- **Data provided**:
§

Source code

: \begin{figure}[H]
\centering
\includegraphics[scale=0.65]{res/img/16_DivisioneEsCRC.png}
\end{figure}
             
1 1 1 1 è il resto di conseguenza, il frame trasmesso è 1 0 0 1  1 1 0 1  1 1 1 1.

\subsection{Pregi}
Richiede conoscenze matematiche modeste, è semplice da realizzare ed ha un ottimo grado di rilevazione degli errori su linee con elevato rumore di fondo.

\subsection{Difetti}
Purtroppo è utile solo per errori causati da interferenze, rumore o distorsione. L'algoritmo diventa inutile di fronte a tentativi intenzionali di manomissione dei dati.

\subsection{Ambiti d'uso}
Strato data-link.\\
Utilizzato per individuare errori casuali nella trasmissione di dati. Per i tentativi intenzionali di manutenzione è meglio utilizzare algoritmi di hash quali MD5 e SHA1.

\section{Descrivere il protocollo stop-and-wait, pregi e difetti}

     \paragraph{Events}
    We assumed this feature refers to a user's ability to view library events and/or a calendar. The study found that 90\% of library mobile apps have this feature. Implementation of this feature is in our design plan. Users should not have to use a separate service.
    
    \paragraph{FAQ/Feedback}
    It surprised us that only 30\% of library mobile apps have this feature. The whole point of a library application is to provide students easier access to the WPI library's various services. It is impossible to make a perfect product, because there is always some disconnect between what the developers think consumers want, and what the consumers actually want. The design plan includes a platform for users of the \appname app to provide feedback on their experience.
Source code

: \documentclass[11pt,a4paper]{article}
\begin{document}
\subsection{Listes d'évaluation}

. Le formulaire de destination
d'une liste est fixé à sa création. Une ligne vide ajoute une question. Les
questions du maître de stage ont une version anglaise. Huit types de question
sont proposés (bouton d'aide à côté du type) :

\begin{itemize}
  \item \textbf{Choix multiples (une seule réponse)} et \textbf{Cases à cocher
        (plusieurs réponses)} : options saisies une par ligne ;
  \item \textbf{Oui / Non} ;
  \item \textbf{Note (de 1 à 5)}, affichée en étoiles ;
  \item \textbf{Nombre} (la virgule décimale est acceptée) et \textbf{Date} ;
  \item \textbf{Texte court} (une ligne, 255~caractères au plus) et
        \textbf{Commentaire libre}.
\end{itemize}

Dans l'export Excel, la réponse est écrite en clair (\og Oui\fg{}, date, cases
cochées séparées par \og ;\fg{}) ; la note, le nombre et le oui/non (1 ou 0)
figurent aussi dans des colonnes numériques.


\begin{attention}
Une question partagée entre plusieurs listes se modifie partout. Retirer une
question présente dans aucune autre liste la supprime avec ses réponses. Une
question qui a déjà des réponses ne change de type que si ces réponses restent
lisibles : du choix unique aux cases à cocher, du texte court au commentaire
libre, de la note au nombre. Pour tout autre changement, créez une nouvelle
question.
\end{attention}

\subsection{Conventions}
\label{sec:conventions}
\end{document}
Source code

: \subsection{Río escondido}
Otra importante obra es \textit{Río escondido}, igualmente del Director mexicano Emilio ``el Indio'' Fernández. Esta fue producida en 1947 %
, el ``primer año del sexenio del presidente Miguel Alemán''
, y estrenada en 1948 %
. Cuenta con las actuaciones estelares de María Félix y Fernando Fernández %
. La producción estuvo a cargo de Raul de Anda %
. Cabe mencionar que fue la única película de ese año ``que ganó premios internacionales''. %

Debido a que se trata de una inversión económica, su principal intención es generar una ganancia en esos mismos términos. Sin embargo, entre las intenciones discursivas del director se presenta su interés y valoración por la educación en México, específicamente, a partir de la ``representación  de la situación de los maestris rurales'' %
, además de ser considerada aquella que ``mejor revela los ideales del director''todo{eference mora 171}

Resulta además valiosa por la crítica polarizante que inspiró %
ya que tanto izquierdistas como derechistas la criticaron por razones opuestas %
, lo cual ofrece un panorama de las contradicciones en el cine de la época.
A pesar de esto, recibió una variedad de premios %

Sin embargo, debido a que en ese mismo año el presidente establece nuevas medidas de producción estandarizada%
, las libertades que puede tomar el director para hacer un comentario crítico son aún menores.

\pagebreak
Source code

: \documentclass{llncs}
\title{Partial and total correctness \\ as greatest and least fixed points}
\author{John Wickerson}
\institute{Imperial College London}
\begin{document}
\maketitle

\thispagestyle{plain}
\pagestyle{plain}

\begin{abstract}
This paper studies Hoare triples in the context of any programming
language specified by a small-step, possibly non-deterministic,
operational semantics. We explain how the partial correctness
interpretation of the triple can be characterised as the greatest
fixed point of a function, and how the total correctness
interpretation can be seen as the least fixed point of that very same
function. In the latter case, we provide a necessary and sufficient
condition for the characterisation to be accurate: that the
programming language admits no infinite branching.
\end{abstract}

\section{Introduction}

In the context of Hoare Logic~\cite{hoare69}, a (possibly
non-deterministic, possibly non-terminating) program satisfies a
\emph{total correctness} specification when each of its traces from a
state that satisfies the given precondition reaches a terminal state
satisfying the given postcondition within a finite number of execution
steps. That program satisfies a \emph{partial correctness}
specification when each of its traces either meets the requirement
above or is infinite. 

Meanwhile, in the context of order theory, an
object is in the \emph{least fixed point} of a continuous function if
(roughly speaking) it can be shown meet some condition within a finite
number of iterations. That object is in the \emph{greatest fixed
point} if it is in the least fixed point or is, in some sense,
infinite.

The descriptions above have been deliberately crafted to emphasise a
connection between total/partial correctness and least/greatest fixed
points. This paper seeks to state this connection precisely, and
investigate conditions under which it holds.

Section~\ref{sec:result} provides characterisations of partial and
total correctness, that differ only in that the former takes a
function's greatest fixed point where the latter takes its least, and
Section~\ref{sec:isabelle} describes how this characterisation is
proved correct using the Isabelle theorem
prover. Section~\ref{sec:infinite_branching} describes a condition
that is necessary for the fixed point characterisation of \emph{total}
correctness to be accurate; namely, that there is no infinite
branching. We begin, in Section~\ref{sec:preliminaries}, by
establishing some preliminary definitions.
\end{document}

§

- **The problem**: Quote every record above exactly.

- **Answer space**:
Source code

: \begin{figure}[H]
\centering
\includegraphics[scale=0.65]{res/img/16_DivisioneEsCRC.png}
\end{figure}
             
1 1 1 1 è il resto di conseguenza, il frame trasmesso è 1 0 0 1  1 1 0 1  1 1 1 1.

\subsection{Pregi}
Richiede conoscenze matematiche modeste, è semplice da realizzare ed ha un ottimo grado di rilevazione degli errori su linee con elevato rumore di fondo.

\subsection{Difetti}
Purtroppo è utile solo per errori causati da interferenze, rumore o distorsione. L'algoritmo diventa inutile di fronte a tentativi intenzionali di manomissione dei dati.

\subsection{Ambiti d'uso}
Strato data-link.\\
Utilizzato per individuare errori casuali nella trasmissione di dati. Per i tentativi intenzionali di manutenzione è meglio utilizzare algoritmi di hash quali MD5 e SHA1.

\section{Descrivere il protocollo stop-and-wait, pregi e difetti}

     \paragraph{Events}
    We assumed this feature refers to a user's ability to view library events and/or a calendar. The study found that 90\% of library mobile apps have this feature. Implementation of this feature is in our design plan. Users should not have to use a separate service.
    
    \paragraph{FAQ/Feedback}
    It surprised us that only 30\% of library mobile apps have this feature. The whole point of a library application is to provide students easier access to the WPI library's various services. It is impossible to make a perfect product, because there is always some disconnect between what the developers think consumers want, and what the consumers actually want. The design plan includes a platform for users of the \appname app to provide feedback on their experience.
Source code

: \documentclass[11pt,a4paper]{article}
\begin{document}
\subsection{Listes d'évaluation}

. Le formulaire de destination
d'une liste est fixé à sa création. Une ligne vide ajoute une question. Les
questions du maître de stage ont une version anglaise. Huit types de question
sont proposés (bouton d'aide à côté du type) :

\begin{itemize}
  \item \textbf{Choix multiples (une seule réponse)} et \textbf{Cases à cocher
        (plusieurs réponses)} : options saisies une par ligne ;
  \item \textbf{Oui / Non} ;
  \item \textbf{Note (de 1 à 5)}, affichée en étoiles ;
  \item \textbf{Nombre} (la virgule décimale est acceptée) et \textbf{Date} ;
  \item \textbf{Texte court} (une ligne, 255~caractères au plus) et
        \textbf{Commentaire libre}.
\end{itemize}

Dans l'export Excel, la réponse est écrite en clair (\og Oui\fg{}, date, cases
cochées séparées par \og ;\fg{}) ; la note, le nombre et le oui/non (1 ou 0)
figurent aussi dans des colonnes numériques.


\begin{attention}
Une question partagée entre plusieurs listes se modifie partout. Retirer une
question présente dans aucune autre liste la supprime avec ses réponses. Une
question qui a déjà des réponses ne change de type que si ces réponses restent
lisibles : du choix unique aux cases à cocher, du texte court au commentaire
libre, de la note au nombre. Pour tout autre changement, créez une nouvelle
question.
\end{attention}

\subsection{Conventions}
\label{sec:conventions}
\end{document}
Source code

: \subsection{Río escondido}
Otra importante obra es \textit{Río escondido}, igualmente del Director mexicano Emilio ``el Indio'' Fernández. Esta fue producida en 1947 %
, el ``primer año del sexenio del presidente Miguel Alemán''
, y estrenada en 1948 %
. Cuenta con las actuaciones estelares de María Félix y Fernando Fernández %
. La producción estuvo a cargo de Raul de Anda %
. Cabe mencionar que fue la única película de ese año ``que ganó premios internacionales''. %

Debido a que se trata de una inversión económica, su principal intención es generar una ganancia en esos mismos términos. Sin embargo, entre las intenciones discursivas del director se presenta su interés y valoración por la educación en México, específicamente, a partir de la ``representación  de la situación de los maestris rurales'' %
, además de ser considerada aquella que ``mejor revela los ideales del director''todo{eference mora 171}

Resulta además valiosa por la crítica polarizante que inspiró %
ya que tanto izquierdistas como derechistas la criticaron por razones opuestas %
, lo cual ofrece un panorama de las contradicciones en el cine de la época.
A pesar de esto, recibió una variedad de premios %

Sin embargo, debido a que en ese mismo año el presidente establece nuevas medidas de producción estandarizada%
, las libertades que puede tomar el director para hacer un comentario crítico son aún menores.

\pagebreak
Source code

: \documentclass{llncs}
\title{Partial and total correctness \\ as greatest and least fixed points}
\author{John Wickerson}
\institute{Imperial College London}
\begin{document}
\maketitle

\thispagestyle{plain}
\pagestyle{plain}

\begin{abstract}
This paper studies Hoare triples in the context of any programming
language specified by a small-step, possibly non-deterministic,
operational semantics. We explain how the partial correctness
interpretation of the triple can be characterised as the greatest
fixed point of a function, and how the total correctness
interpretation can be seen as the least fixed point of that very same
function. In the latter case, we provide a necessary and sufficient
condition for the characterisation to be accurate: that the
programming language admits no infinite branching.
\end{abstract}

\section{Introduction}

In the context of Hoare Logic~\cite{hoare69}, a (possibly
non-deterministic, possibly non-terminating) program satisfies a
\emph{total correctness} specification when each of its traces from a
state that satisfies the given precondition reaches a terminal state
satisfying the given postcondition within a finite number of execution
steps. That program satisfies a \emph{partial correctness}
specification when each of its traces either meets the requirement
above or is infinite. 

Meanwhile, in the context of order theory, an
object is in the \emph{least fixed point} of a continuous function if
(roughly speaking) it can be shown meet some condition within a finite
number of iterations. That object is in the \emph{greatest fixed
point} if it is in the least fixed point or is, in some sense,
infinite.

The descriptions above have been deliberately crafted to emphasise a
connection between total/partial correctness and least/greatest fixed
points. This paper seeks to state this connection precisely, and
investigate conditions under which it holds.

Section~\ref{sec:result} provides characterisations of partial and
total correctness, that differ only in that the former takes a
function's greatest fixed point where the latter takes its least, and
Section~\ref{sec:isabelle} describes how this characterisation is
proved correct using the Isabelle theorem
prover. Section~\ref{sec:infinite_branching} describes a condition
that is necessary for the fixed point characterisation of \emph{total}
correctness to be accurate; namely, that there is no infinite
branching. We begin, in Section~\ref{sec:preliminaries}, by
establishing some preliminary definitions.
\end{document}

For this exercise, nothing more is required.